WEST NEWBURY — Much like any Monday after a New York Giants victory, Ron Lataille planned to spend the afternoon of Dec. 12 on the phone with his father, Al, rehashing the previous day's game.
Before Lataille, a West Newbury resident, had time to call his father, he received a call in which he was urged to rush to his father's hometown of Woonsocket, R.I. Al Lataille, 80, had been hit by a car as he attempted to navigate a crosswalk on his way home from Town Hall.
Al Lataille died due to the trauma of the collision before Ron ever made to Woonsocket.
"I planned to talk to him about the Giants that afternoon, but I got a call around 11:30 a.m. saying my dad had been hit," Ron Lataille said. "He passed away before I got there. The irony was the Giants were just starting to put together a run that eventually led to the Super Bowl."
Before the Giants marched through the postseason to a Super Bowl title, Lataille reached out to the Giants to share his story of how the team had united his family. Ron grew up watching Giants games with his father, and Ron later carried on the same tradition with his son, C.J., who graduated from Pentucket last spring.
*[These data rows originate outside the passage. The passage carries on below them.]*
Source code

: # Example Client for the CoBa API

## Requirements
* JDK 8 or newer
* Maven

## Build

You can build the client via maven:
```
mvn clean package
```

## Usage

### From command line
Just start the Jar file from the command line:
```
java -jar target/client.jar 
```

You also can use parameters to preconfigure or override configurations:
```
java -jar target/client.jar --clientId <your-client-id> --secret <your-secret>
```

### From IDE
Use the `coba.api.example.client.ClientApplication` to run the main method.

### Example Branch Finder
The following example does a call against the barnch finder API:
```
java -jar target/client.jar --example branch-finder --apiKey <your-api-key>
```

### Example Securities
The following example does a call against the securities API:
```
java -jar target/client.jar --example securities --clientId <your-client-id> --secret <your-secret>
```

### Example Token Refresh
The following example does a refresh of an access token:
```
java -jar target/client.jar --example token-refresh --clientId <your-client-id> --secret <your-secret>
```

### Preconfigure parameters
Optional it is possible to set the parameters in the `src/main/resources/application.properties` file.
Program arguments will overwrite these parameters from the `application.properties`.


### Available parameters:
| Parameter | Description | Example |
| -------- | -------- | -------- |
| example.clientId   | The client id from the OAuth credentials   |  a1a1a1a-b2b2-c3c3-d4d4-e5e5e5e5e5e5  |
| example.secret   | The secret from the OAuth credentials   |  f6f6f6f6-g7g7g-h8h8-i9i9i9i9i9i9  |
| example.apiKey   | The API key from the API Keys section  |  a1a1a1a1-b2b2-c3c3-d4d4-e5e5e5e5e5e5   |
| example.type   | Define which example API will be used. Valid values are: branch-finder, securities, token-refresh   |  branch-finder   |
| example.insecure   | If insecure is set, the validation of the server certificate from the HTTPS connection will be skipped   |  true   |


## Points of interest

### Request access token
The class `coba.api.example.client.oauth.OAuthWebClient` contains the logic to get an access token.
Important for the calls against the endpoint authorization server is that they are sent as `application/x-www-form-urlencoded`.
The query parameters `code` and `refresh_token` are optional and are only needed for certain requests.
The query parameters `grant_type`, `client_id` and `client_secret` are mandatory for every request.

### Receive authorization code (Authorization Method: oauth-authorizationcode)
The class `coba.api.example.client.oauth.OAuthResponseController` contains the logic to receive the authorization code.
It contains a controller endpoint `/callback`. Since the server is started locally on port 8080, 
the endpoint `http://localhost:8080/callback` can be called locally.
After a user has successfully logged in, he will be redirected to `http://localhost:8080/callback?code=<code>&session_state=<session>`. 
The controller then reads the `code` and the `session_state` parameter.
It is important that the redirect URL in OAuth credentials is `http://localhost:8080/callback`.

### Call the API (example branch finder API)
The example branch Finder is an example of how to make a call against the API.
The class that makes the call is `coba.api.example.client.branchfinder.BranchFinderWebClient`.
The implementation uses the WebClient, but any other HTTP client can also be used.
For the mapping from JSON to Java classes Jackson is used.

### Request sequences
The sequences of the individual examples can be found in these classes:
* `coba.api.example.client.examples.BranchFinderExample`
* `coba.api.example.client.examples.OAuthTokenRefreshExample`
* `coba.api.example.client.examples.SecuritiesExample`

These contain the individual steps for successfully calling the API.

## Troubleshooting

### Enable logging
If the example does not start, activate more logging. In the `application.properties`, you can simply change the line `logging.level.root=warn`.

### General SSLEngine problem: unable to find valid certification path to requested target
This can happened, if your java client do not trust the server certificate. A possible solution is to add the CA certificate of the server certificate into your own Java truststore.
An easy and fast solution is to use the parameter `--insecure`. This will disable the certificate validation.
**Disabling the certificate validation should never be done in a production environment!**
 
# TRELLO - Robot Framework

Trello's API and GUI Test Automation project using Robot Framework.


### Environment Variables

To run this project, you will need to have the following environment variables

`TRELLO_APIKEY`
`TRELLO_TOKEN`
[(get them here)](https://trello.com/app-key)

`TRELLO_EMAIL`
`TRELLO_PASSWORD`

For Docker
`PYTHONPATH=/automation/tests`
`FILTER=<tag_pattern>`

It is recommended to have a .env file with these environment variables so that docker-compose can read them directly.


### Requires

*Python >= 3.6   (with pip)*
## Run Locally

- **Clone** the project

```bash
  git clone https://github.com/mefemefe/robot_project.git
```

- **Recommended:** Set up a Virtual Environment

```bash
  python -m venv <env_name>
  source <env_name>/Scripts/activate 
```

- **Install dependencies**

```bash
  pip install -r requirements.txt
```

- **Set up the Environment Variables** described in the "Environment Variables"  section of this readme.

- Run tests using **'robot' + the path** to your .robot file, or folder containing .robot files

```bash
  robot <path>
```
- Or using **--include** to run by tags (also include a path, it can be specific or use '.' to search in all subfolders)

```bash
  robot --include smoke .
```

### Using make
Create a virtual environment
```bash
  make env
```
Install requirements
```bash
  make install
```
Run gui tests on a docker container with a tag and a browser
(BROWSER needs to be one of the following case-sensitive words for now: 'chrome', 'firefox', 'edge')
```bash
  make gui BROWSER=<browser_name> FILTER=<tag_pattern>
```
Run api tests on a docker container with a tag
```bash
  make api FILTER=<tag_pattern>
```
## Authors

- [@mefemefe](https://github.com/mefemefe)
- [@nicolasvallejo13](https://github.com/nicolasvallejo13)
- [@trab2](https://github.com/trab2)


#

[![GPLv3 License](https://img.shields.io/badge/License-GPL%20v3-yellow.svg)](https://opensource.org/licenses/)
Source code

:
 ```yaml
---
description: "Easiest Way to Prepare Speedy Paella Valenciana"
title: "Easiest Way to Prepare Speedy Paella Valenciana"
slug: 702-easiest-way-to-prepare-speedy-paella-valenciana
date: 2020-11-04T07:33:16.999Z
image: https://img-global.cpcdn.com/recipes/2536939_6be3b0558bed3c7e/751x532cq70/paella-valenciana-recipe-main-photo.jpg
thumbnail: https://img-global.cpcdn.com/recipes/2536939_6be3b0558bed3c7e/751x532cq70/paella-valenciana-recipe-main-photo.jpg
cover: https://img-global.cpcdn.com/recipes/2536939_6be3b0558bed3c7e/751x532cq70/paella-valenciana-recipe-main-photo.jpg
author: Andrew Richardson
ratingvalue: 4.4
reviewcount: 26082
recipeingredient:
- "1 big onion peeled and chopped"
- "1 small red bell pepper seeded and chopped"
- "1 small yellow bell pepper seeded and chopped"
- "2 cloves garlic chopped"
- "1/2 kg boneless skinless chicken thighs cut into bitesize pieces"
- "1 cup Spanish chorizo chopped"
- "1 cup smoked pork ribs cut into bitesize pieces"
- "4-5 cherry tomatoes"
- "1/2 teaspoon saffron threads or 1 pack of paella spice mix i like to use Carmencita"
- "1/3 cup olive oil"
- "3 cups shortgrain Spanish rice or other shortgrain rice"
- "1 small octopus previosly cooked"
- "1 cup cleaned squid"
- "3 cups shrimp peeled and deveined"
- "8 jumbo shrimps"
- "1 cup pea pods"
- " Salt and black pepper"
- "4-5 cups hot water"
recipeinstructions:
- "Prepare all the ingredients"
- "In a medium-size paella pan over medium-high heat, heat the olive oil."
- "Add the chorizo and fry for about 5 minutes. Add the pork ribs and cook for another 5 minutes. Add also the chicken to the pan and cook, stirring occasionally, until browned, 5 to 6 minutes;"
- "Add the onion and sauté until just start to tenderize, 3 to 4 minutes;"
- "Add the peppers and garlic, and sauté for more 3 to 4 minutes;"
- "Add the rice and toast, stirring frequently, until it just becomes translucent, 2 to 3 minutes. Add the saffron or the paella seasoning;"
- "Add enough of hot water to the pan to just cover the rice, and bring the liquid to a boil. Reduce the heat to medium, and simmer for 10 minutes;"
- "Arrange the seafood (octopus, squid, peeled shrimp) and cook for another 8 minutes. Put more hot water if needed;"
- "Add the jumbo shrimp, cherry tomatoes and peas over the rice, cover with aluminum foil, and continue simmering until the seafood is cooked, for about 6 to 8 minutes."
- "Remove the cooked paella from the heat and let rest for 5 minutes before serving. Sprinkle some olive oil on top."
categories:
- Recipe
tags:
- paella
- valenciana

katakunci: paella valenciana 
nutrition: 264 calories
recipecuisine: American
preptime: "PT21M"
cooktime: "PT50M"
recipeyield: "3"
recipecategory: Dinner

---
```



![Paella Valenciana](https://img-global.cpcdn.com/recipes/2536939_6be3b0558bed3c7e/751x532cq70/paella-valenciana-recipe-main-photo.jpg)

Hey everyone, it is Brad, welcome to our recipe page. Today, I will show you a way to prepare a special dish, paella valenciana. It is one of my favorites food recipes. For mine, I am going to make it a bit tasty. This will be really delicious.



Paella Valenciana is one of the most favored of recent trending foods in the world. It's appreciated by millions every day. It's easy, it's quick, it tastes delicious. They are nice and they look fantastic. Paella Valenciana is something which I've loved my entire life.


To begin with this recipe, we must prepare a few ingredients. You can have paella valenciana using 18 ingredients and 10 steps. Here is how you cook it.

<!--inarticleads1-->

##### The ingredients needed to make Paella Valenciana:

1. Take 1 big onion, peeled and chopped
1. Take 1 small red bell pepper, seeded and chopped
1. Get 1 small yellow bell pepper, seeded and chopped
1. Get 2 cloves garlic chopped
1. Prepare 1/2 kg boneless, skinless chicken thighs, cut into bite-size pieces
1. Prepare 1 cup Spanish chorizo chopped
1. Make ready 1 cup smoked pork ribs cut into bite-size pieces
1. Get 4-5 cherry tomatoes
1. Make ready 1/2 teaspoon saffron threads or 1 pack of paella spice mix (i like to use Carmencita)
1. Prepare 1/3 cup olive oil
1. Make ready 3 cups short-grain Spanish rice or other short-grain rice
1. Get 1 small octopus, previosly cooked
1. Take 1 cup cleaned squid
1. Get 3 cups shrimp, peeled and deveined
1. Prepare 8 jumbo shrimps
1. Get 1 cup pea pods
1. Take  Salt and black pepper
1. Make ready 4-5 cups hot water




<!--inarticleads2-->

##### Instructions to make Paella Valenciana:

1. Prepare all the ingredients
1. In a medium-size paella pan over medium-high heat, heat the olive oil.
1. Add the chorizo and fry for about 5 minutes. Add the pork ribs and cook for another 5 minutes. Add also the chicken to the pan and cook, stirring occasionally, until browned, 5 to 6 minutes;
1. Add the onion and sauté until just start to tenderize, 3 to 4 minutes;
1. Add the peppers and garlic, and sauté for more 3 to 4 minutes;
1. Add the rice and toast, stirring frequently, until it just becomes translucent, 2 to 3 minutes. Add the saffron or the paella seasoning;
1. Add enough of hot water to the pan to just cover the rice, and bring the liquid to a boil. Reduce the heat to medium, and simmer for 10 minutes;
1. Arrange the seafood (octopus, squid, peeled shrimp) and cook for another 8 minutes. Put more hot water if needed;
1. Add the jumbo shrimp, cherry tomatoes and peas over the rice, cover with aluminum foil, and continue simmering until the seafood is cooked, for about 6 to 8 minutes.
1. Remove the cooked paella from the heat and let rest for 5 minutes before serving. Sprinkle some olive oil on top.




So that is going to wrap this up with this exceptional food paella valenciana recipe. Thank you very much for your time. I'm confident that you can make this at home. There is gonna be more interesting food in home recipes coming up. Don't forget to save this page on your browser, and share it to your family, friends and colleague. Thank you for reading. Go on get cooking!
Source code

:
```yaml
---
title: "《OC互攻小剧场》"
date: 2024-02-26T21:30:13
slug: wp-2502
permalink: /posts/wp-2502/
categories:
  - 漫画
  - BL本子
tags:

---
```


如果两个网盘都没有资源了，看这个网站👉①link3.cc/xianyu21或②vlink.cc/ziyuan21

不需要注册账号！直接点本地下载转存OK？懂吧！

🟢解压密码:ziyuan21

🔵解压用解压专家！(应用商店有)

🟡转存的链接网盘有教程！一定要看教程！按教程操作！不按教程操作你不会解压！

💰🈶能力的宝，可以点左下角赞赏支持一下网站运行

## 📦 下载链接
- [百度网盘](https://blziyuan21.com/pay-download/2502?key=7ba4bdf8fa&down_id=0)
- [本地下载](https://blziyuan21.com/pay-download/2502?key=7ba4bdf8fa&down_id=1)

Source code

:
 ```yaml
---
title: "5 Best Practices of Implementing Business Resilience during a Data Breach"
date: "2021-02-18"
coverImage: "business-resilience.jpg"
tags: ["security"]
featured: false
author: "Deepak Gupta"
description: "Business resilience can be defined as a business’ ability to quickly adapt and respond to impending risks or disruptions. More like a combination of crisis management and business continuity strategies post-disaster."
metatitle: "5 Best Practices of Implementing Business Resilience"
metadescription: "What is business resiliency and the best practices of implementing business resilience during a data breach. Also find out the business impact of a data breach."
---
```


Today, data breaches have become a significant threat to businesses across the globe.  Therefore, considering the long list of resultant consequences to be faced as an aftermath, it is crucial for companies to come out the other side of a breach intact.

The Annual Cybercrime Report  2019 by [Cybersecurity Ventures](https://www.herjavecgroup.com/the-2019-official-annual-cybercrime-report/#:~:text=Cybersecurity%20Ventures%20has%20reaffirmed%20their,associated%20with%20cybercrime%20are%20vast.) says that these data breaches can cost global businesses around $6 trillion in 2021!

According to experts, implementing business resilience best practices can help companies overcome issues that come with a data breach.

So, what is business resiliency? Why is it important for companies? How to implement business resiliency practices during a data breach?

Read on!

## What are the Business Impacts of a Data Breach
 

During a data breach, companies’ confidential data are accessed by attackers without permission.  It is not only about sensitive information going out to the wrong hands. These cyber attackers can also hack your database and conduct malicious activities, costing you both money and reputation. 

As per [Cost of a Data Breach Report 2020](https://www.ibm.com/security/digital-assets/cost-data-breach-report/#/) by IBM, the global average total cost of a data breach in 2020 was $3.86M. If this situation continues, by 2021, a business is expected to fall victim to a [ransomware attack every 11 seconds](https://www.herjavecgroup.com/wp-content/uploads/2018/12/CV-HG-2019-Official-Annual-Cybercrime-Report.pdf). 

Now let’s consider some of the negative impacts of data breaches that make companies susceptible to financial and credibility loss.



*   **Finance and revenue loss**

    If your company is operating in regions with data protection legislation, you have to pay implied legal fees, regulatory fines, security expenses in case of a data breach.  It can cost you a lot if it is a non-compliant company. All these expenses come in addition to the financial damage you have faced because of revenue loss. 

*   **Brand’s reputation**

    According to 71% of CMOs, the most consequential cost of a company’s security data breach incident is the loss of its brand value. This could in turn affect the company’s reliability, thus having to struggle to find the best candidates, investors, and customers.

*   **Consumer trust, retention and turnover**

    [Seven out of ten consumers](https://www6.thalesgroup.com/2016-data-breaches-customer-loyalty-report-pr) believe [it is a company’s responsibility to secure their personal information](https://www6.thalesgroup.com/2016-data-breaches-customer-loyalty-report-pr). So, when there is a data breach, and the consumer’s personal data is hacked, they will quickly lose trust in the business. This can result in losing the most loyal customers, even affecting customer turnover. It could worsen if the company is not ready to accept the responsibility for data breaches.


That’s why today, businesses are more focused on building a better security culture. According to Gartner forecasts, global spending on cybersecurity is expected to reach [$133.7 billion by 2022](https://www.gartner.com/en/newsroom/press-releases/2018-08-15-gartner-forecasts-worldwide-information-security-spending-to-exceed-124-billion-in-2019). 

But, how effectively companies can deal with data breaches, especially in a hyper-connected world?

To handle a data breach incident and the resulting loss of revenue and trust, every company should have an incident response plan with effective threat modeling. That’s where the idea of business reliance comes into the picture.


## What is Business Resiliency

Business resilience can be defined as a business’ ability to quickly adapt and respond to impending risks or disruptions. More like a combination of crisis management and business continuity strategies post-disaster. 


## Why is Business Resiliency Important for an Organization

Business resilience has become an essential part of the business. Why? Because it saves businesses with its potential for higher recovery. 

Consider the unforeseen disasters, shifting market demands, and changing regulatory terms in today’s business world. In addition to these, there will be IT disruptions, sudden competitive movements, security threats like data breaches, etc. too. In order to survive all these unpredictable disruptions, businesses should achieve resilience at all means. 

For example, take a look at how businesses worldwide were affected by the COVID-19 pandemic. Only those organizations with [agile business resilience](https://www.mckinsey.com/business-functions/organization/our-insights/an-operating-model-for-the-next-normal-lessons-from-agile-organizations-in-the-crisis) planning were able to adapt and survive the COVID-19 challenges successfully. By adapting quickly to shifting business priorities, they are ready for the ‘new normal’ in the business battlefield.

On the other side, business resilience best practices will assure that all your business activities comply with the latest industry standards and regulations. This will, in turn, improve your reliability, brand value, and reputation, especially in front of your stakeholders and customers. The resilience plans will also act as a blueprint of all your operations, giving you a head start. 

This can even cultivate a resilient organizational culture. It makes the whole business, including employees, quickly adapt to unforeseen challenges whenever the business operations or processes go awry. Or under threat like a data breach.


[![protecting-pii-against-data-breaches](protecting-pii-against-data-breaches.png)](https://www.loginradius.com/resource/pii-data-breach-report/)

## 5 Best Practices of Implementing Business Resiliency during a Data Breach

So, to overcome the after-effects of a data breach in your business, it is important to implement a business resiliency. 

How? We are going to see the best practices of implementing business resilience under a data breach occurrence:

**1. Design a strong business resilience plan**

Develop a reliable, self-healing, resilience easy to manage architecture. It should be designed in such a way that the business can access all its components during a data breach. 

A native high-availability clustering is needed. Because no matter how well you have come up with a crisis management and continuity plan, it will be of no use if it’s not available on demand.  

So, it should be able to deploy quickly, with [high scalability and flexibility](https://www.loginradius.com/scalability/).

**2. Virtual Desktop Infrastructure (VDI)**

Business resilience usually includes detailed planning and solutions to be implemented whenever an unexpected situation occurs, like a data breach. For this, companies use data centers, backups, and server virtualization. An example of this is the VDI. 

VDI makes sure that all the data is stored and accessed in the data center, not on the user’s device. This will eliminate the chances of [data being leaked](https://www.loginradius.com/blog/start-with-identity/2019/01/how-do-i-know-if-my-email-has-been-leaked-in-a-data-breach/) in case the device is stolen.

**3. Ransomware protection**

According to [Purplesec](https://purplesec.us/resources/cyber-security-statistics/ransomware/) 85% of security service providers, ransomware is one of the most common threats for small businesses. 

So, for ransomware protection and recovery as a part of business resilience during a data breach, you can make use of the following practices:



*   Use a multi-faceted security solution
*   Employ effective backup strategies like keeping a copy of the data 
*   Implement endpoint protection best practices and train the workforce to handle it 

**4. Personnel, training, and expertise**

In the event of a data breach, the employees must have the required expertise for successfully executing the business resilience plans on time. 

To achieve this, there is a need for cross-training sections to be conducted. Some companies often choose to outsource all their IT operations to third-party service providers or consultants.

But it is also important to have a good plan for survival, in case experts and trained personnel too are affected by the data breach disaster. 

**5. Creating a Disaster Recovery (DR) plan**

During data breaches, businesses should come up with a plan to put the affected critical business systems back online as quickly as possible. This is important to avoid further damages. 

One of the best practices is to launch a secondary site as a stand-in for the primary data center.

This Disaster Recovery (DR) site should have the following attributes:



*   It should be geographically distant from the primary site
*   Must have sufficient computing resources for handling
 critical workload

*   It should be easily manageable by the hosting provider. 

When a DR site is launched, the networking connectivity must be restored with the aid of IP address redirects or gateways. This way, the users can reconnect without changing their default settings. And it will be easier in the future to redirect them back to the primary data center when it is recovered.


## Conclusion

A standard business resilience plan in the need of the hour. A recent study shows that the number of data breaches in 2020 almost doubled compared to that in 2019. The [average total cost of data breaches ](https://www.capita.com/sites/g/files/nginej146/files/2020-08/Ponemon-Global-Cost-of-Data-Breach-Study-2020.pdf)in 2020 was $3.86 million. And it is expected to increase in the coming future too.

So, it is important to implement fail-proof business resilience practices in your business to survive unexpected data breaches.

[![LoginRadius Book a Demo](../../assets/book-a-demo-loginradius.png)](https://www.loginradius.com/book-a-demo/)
"We watched every game every Sunday," Lataille said. "We didn't miss a play. Growing up, the Giants were the local team. Even after the Patriots were founded, the Giants were the team that was televised because the Patriots never sold out."
Lataille didn't expect a response from the Giants. After all, the team was just starting its postseason run, and Lataille wasn't even sure if he had sent the letter to the correct address.
"Honestly, I wasn't expecting to hear from them," Lataille said. "I didn't know who to address it to. I never heard from them, but I felt better sending the letter, even though it didn't get a response."
Two weeks after the Giants beat the Patriots in the Super Bowl, Lataille returned to his house after a dinner party and noticed a box waiting for him at his front door. The Giants organization had sent a handwritten sympathy card, along with a regulation football signed by all members of the Super Bowl champions.
"The sympathy card was more important to me than the ball," Lataille said. "I was shocked that an organization would take the time to do this."
Lataille shared the news with his son, C.J., who is a freshman at Bryant College. C.J. played football at Pentucket until his senior year, when multiple concussions forced him away from the game. He still plays intramural flag football and shares his father's passion for the Giants.
"He's as much of a die-hard as I am," Ron Lataille said. "He's in the minority in Patriots country, but we talk after every game the same way I used to talk to my dad. We can gloat for the next eight months knowing my dad is smiling."